Data extracted from a collection:
· · ·
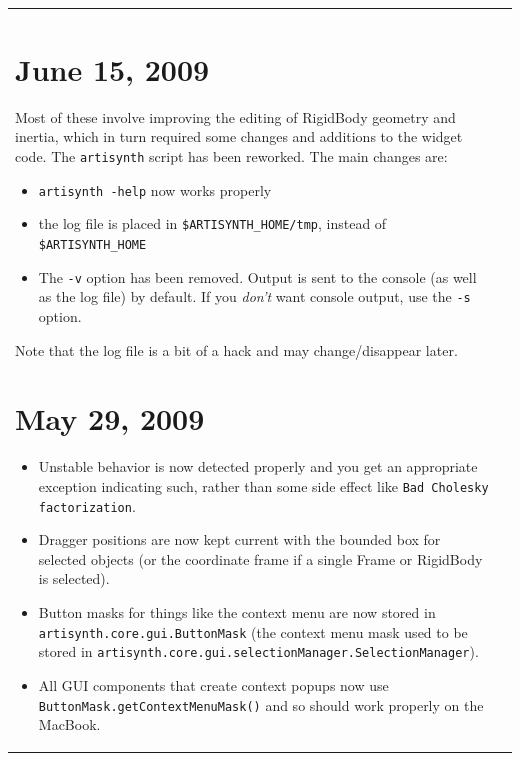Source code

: \documentclass{article}
\begin{document}
\begin{tabular}{ll}
\section*{June 15, 2009}

Most of these involve improving the editing of RigidBody geometry and 
inertia, which in turn required some changes and additions to the
widget code. The {\tt artisynth} script has been reworked. The main
changes are:

\begin{itemize}

\item {\tt artisynth -help} now works properly

\item the log file is placed in {\tt \$ARTISYNTH\_HOME/tmp}, instead of 
{\tt \$ARTISYNTH\_HOME}

\item The {\tt -v} option has been removed. Output is sent to the console (as 
well as the log file) by default. If you {\it don't} want console output, 
use the {\tt -s} option. 

\end{itemize}

Note that the log file is a bit of a hack and may change/disappear later.

\section*{May 29, 2009}

\begin{itemize}

\item Unstable behavior is now detected properly and you get an
appropriate exception indicating such, rather than some side effect 
like {\tt Bad Cholesky factorization}.

\item Dragger positions are now kept current with the bounded box for 
selected objects (or the coordinate frame if a single Frame or
RigidBody is selected).

\item Button masks for things like the context menu are now stored in 
{\tt artisynth.core.gui.ButtonMask} (the context menu mask used to be stored 
in {\tt artisynth.core.gui.selectionManager.SelectionManager}).

\item All GUI components that create context popups now use 
{\tt ButtonMask.getContextMenuMask()} and so should work properly on the 
MacBook.


\end{itemize}
\end{tabular}
\end{document}
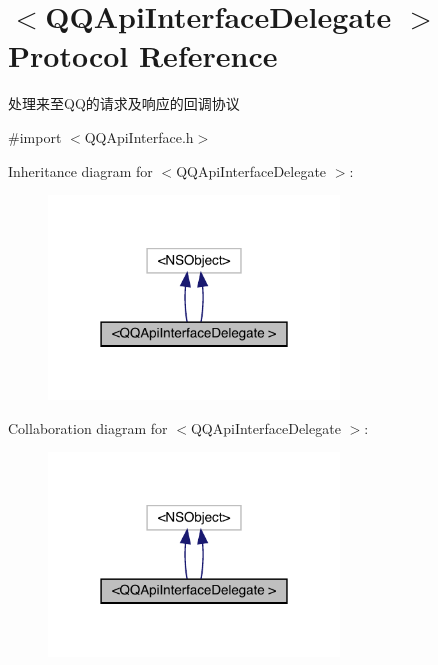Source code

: \hypertarget{protocol_q_q_api_interface_delegate_01-p}{}\section{$<$Q\+Q\+Api\+Interface\+Delegate $>$ Protocol Reference}
\label{protocol_q_q_api_interface_delegate_01-p}


处理来至\+Q\+Q的请求及响应的回调协议  




{\ttfamily \#import $<$Q\+Q\+Api\+Interface.\+h$>$}



Inheritance diagram for $<$Q\+Q\+Api\+Interface\+Delegate $>$\+:\nopagebreak
\begin{figure}[H]
\begin{center}
\leavevmode
\includegraphics[width=219pt]{protocol_q_q_api_interface_delegate_01-p__inherit__graph}
\end{center}
\end{figure}


Collaboration diagram for $<$Q\+Q\+Api\+Interface\+Delegate $>$\+:\nopagebreak
\begin{figure}[H]
\begin{center}
\leavevmode
\includegraphics[width=219pt]{protocol_q_q_api_interface_delegate_01-p__coll__graph}
\end{center}
\end{figure}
· · ·
What is being asked:
Please write out all of the data verbatim, with no pictures in the copy.

Answer to the problem:
Source code

: \documentclass{article}
\begin{document}
\begin{tabular}{ll}
\section*{June 15, 2009}

Most of these involve improving the editing of RigidBody geometry and 
inertia, which in turn required some changes and additions to the
widget code. The {\tt artisynth} script has been reworked. The main
changes are:

\begin{itemize}

\item {\tt artisynth -help} now works properly

\item the log file is placed in {\tt \$ARTISYNTH\_HOME/tmp}, instead of 
{\tt \$ARTISYNTH\_HOME}

\item The {\tt -v} option has been removed. Output is sent to the console (as 
well as the log file) by default. If you {\it don't} want console output, 
use the {\tt -s} option. 

\end{itemize}

Note that the log file is a bit of a hack and may change/disappear later.

\section*{May 29, 2009}

\begin{itemize}

\item Unstable behavior is now detected properly and you get an
appropriate exception indicating such, rather than some side effect 
like {\tt Bad Cholesky factorization}.

\item Dragger positions are now kept current with the bounded box for 
selected objects (or the coordinate frame if a single Frame or
RigidBody is selected).

\item Button masks for things like the context menu are now stored in 
{\tt artisynth.core.gui.ButtonMask} (the context menu mask used to be stored 
in {\tt artisynth.core.gui.selectionManager.SelectionManager}).

\item All GUI components that create context popups now use 
{\tt ButtonMask.getContextMenuMask()} and so should work properly on the 
MacBook.


\end{itemize}
\end{tabular}
\end{document}
Source code

: \hypertarget{protocol_q_q_api_interface_delegate_01-p}{}\section{$<$Q\+Q\+Api\+Interface\+Delegate $>$ Protocol Reference}
\label{protocol_q_q_api_interface_delegate_01-p}


处理来至\+Q\+Q的请求及响应的回调协议  




{\ttfamily \#import $<$Q\+Q\+Api\+Interface.\+h$>$}



Inheritance diagram for $<$Q\+Q\+Api\+Interface\+Delegate $>$\+:\nopagebreak
\begin{figure}[H]
\begin{center}
\leavevmode
\includegraphics[width=219pt]{protocol_q_q_api_interface_delegate_01-p__inherit__graph}
\end{center}
\end{figure}


Collaboration diagram for $<$Q\+Q\+Api\+Interface\+Delegate $>$\+:\nopagebreak
\begin{figure}[H]
\begin{center}
\leavevmode
\includegraphics[width=219pt]{protocol_q_q_api_interface_delegate_01-p__coll__graph}
\end{center}
\end{figure}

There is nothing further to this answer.